[Stored dataset items]
..............................

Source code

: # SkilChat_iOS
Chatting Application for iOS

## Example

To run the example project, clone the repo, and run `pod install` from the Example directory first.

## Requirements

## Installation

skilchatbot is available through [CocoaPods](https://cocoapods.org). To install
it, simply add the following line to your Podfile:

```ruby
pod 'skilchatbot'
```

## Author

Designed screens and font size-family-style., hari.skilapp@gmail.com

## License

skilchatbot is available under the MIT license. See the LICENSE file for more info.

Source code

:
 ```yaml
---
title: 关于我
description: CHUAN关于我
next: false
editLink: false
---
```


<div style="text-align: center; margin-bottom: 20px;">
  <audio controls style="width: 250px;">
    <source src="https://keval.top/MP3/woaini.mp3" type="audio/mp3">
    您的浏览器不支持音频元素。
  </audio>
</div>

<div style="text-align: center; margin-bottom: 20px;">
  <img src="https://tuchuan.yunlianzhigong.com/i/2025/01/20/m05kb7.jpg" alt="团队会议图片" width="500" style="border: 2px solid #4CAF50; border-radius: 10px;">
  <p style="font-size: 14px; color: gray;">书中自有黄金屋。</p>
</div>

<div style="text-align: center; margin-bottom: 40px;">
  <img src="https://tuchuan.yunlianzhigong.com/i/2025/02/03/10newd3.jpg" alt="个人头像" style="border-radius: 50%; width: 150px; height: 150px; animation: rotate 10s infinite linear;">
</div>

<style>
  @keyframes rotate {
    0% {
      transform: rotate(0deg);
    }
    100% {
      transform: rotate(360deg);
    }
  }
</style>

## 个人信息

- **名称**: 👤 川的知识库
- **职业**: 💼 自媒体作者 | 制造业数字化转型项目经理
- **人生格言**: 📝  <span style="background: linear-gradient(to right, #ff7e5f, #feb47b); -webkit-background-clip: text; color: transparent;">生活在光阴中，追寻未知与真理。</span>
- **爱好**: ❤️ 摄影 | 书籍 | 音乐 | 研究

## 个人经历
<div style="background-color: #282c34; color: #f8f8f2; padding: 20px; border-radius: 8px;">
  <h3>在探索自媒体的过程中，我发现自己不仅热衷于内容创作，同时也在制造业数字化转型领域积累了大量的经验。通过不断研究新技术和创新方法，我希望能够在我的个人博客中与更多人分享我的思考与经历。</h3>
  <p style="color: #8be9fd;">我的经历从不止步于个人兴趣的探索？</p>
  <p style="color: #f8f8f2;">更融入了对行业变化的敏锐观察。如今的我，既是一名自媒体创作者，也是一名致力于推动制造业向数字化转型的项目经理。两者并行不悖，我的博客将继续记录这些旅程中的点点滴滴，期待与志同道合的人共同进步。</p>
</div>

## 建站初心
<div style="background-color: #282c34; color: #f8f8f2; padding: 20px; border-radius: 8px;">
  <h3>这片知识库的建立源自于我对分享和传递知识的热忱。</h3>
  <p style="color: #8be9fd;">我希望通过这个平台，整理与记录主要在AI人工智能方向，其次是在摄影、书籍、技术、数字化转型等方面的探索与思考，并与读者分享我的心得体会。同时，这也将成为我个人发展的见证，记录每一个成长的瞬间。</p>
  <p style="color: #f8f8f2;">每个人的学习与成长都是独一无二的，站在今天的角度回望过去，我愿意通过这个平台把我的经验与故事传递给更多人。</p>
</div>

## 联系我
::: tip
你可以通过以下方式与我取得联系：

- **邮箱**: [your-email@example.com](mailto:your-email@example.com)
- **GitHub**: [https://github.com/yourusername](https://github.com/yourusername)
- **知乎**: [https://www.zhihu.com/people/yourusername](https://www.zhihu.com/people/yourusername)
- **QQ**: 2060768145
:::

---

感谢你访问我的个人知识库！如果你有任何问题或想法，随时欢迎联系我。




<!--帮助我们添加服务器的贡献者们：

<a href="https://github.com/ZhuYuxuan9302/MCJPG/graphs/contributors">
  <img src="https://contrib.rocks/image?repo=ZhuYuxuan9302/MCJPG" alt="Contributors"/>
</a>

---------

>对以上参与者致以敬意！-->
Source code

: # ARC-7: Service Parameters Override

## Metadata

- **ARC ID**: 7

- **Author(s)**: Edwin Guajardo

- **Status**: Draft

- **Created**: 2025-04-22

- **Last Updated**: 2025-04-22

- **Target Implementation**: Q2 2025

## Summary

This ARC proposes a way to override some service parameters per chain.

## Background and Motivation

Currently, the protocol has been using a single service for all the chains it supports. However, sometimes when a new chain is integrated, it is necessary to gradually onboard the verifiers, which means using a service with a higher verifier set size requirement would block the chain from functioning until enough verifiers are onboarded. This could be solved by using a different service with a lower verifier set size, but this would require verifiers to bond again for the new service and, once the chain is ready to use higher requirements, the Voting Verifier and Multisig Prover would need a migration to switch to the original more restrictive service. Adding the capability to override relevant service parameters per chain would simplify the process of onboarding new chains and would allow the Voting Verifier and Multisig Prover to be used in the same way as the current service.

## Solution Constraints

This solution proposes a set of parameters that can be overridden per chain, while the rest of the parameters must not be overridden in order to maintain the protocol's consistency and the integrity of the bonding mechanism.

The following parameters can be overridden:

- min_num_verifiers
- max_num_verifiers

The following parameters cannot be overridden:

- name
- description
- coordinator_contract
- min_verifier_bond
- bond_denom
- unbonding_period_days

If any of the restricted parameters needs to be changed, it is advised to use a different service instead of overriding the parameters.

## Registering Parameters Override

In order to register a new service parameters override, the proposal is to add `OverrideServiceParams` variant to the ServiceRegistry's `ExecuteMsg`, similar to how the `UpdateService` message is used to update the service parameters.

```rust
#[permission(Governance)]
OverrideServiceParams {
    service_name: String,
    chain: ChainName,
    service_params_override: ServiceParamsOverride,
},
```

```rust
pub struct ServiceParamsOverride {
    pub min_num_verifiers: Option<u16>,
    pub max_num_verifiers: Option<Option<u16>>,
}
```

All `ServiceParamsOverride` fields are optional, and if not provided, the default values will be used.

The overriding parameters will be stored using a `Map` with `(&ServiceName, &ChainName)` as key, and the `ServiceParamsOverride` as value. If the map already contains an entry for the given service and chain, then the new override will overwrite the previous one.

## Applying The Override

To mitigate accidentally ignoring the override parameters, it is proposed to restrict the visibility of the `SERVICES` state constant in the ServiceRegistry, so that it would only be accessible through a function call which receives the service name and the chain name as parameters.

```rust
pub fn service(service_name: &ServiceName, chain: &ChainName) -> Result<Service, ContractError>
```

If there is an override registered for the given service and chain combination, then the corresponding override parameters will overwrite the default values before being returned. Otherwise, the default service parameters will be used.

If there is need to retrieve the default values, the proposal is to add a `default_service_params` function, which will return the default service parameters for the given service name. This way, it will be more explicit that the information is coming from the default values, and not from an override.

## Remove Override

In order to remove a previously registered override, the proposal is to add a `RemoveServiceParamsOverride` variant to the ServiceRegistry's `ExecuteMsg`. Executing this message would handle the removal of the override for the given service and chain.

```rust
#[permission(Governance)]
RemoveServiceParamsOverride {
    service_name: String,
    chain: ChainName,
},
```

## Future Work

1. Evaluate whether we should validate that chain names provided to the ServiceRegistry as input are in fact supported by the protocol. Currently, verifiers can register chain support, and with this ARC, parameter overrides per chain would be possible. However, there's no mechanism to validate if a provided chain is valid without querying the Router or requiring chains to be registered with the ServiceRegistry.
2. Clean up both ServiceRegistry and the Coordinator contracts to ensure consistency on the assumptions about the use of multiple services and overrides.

..............................

**What is expected**
What is the number of lines in the data that include "size"? Respond with that number and no other text.

**Final answer**
3